Another important thing is compositing. That is the work of class called KisPainter (something like QPainter in Qt but with different complicated features not available in QPainter). We benchmarked the speed of bitBlt operation with two types of memory storage. First is KisPaintDevice and second one is called KisFixedPaintDevice. The later one is lightweight version of the first one. It is similar to QPaintDevice in Qt but again with more complicated features.
Øyvind Kolås a.k.a. pippin, Gegl developer is around. Pippin shared his knowledge about benchmarking with us on irc (btw come and visit as at #krita on irc.freenode.net) We decided to make tests for blur and brightness/contrast filter. The first one is convolution filter, the second one is here because we wanted to be able to compare to GIMP.

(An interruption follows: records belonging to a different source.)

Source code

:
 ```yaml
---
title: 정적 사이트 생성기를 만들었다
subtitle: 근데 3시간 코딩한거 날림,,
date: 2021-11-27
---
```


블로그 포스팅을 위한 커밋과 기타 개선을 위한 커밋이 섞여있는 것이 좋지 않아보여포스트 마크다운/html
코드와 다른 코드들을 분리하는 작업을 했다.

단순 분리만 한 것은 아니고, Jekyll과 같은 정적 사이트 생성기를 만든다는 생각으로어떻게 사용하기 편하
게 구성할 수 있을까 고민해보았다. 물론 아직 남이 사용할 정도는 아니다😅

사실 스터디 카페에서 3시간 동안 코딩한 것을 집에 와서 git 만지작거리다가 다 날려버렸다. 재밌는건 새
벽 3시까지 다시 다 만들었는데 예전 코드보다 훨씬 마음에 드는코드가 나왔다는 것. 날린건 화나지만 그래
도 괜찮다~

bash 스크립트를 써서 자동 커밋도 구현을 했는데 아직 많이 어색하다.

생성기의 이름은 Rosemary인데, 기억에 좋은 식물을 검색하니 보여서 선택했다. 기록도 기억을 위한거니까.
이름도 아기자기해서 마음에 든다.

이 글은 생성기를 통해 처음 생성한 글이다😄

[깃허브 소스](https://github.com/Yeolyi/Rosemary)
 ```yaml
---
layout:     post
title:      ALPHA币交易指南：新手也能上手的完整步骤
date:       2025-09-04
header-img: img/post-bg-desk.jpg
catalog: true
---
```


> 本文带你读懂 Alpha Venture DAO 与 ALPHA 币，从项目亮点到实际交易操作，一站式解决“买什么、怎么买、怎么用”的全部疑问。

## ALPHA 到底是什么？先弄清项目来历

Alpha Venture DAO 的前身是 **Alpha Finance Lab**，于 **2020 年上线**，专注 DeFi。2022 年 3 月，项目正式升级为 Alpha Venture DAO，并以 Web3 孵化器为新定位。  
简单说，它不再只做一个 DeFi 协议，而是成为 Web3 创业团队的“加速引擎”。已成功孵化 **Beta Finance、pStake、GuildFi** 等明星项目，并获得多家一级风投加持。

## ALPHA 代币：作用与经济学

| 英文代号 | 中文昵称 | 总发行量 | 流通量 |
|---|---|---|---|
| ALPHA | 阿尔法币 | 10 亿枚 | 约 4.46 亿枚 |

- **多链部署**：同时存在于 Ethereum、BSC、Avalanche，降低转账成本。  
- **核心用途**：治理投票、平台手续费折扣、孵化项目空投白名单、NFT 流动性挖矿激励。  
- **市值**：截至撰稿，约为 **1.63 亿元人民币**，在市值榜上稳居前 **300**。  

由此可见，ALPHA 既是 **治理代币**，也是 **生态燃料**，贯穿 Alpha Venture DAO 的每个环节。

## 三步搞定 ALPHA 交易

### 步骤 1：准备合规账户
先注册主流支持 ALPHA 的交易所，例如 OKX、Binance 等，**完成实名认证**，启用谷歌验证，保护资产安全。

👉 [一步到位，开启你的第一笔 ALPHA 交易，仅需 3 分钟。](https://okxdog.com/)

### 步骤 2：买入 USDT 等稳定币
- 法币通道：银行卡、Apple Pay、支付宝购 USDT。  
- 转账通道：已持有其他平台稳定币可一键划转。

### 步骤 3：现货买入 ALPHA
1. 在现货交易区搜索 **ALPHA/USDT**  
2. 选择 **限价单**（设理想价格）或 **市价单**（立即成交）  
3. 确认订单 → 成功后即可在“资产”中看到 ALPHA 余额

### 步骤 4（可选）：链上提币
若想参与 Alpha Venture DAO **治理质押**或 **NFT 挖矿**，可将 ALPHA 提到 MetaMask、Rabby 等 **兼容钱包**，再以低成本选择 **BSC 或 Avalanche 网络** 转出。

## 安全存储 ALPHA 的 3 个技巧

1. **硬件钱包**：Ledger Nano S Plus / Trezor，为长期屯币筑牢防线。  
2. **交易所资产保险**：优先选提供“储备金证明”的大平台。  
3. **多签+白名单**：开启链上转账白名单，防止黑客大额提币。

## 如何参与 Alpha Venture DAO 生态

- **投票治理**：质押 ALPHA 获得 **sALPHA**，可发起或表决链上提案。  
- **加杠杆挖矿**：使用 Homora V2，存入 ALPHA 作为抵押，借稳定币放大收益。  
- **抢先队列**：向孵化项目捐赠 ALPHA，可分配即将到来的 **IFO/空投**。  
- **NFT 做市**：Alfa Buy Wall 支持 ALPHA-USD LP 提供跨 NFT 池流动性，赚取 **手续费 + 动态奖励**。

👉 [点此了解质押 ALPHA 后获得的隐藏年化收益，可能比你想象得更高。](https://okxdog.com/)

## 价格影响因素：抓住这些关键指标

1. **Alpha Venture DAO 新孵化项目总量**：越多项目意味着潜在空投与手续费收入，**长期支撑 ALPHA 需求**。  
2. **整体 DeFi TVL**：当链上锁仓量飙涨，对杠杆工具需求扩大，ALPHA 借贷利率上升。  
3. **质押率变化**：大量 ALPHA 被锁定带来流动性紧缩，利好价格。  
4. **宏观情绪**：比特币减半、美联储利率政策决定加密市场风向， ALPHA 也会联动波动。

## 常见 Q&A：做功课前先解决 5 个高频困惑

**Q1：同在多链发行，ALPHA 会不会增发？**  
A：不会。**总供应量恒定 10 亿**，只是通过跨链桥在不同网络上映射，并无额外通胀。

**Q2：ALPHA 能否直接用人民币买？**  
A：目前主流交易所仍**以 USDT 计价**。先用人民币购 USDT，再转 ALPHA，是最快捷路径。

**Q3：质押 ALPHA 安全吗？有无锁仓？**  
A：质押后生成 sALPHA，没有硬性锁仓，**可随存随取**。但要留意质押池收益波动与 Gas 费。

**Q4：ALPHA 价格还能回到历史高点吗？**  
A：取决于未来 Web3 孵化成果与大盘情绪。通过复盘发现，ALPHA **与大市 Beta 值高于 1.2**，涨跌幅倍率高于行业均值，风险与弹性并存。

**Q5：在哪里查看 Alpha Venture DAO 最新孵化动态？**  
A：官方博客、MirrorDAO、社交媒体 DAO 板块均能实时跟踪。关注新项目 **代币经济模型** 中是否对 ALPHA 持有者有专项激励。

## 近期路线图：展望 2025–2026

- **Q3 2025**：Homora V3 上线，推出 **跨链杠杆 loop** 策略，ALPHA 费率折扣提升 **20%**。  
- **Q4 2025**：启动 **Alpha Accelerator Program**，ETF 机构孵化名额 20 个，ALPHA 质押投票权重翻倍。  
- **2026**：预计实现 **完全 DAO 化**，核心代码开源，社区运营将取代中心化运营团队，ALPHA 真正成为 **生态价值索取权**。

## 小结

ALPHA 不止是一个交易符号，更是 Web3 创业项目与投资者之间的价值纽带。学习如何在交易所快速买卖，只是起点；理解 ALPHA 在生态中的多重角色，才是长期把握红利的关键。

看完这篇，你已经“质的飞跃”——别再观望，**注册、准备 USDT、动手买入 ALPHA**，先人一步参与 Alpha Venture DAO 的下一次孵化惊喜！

We also made a benchmark for the image projection. The projection benchmark loads an image in Krita’s native format, computes the whole image constructed from various types of layers like group, filter, adjustment layer etc. and in the end we again save the file into native Krita format. Our focus through this plan is to speed up painting. So we can’t avoid stroke benchmarks.
Thanks go to Sven Langkamp for his work on presets saving/loading. Using paintop presets, we can use the benchmark code I did, for any paintop. We benchmarked our autobrush default paintop. It is most used paintop for digital painters. I’m very happy about this benchmark as I can test my other paintops easily, all I need to do is create a preset for any paintop, save it in Krita and run the benchmark with the preset.
There results of the benchmars are on our wiki.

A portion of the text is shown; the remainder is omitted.